I’m wrestling with this question. Help me flush this out. I've
always worked. In fact, since I was 14 years old I've had a job. I like working
part-time and being a mom. Mothering is the most important job. Raising humans
to be followers of Christ and to love others is the highest responsibility. But
with my job, I get the best of both worlds….lots of time home and then some
productive adult time and a pay check with good health insurance for my family (I really like getting a good paycheck).
I receive recognition at work and that motivates me to strive to be the best
nurse and employee I can be. So, now I’m in graduate school to prepare for a
move up to the next level. I wonder why?
Why isn't being a busy wife and mother and a part-time nurse enough for
me? Is this something that I feel I have
to do to be a successful person? Is there
a deep-rooted desire to “win” and always be the best? Or is God calling me to become a
Family Nurse Practitioner for a new area of service like overseas missions
someday? Arrrgh, I’m driving myself
crazy!
The dilemma is this:
What about being a good wife and mother? Can I truly serve my sweet
family well while working 24 hours a week and also going to school?
As my oldest graduates from high school this Friday, I am
faced with just how quickly the time goes by. I’m honestly going to admit that
when he was 2-4 years old (he was a very challenging little boy), there were
many days I’d feel like beating my head against the wall and wishing he was grown
and mature. Now that it is here, I’m all tearful and wishing I had more time
with my little boy. The time goes by so
fast and these years with my children are precious. I don’t want to miss
important conversations and events. I don’t want my mind to be in a million
directions and too stressed about schoolwork to be able to play Candy land on
the floor. Can I not just chill, work my 24 hours/week, be a good wife and mother and enjoy life?

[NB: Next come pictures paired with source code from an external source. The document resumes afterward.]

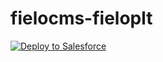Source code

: # fielocms-fieloplt

<a href="https://githubsfdeploy.herokuapp.com?owner=FieloIncentiveAutomation&repo=fielocms-fielopepe">
  <img alt="Deploy to Salesforce"
       src="https://raw.githubusercontent.com/afawcett/githubsfdeploy/master/src/main/webapp/resources/img/deploy.png">
</a>
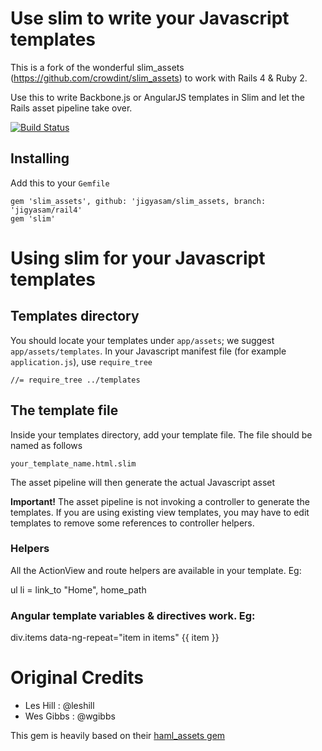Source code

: # Use slim to write your Javascript templates

This is a fork of the wonderful slim_assets (https://github.com/crowdint/slim_assets) to work with Rails 4 & Ruby 2.

Use this to write Backbone.js or AngularJS templates in Slim and let the Rails asset pipeline take over.

[![Build Status](https://secure.travis-ci.org/dabit/slim_assets.png)](http://travis-ci.org/dabit/slim_assets)

## Installing

Add this to your `Gemfile`

    gem 'slim_assets', github: 'jigyasam/slim_assets, branch: 'jigyasam/rail4'
    gem 'slim'

# Using slim for your Javascript templates

## Templates directory

You should locate your templates under `app/assets`; we suggest `app/assets/templates`. In your Javascript manifest file (for example `application.js`), use `require_tree`

    //= require_tree ../templates

## The template file

Inside your templates directory, add your template file. The file should be named as follows

    your_template_name.html.slim

The asset pipeline will then generate the actual Javascript asset

**Important!** The asset pipeline is not invoking a controller to generate the templates. If you are using existing view templates, you may have to edit templates to remove some references to controller helpers.

### Helpers

All the ActionView and route helpers are available in your template. Eg:

ul
  li = link_to "Home", home_path

### Angular template variables & directives work. Eg:

div.items data-ng-repeat="item in items" {{ item }}


# Original Credits

* Les Hill : @leshill
* Wes Gibbs : @wgibbs

This gem is heavily based on their [haml_assets gem](https://github.com/infbio/haml_assets)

I've read the 31st chapter of Proverbs several
times lately and see that she was a busy, working mother. I don’t believe that
anywhere in the Scriptures does God tell all moms they must stay home all the
time. Working is natural and I've no qualms about my 2 days a week. The kicker
is school. This isn't just any type of class work. Beginning in the fall I’ll
be at the campus a full day a week, in addition to about 9 hours a week on the
computer. Next Spring I’ll be there a full day a week plus will start clinical rotations
(appropriately enough..the first clinical will be Psychiatric
Management---Hmmmm, appropriate for my crazy self!). Abby’s 8th grade Washington DC and New York trip will be next February. My attendance in class is mandatory. Do I choose class or the trip? Of course, there is also all the money I'm spending on my education.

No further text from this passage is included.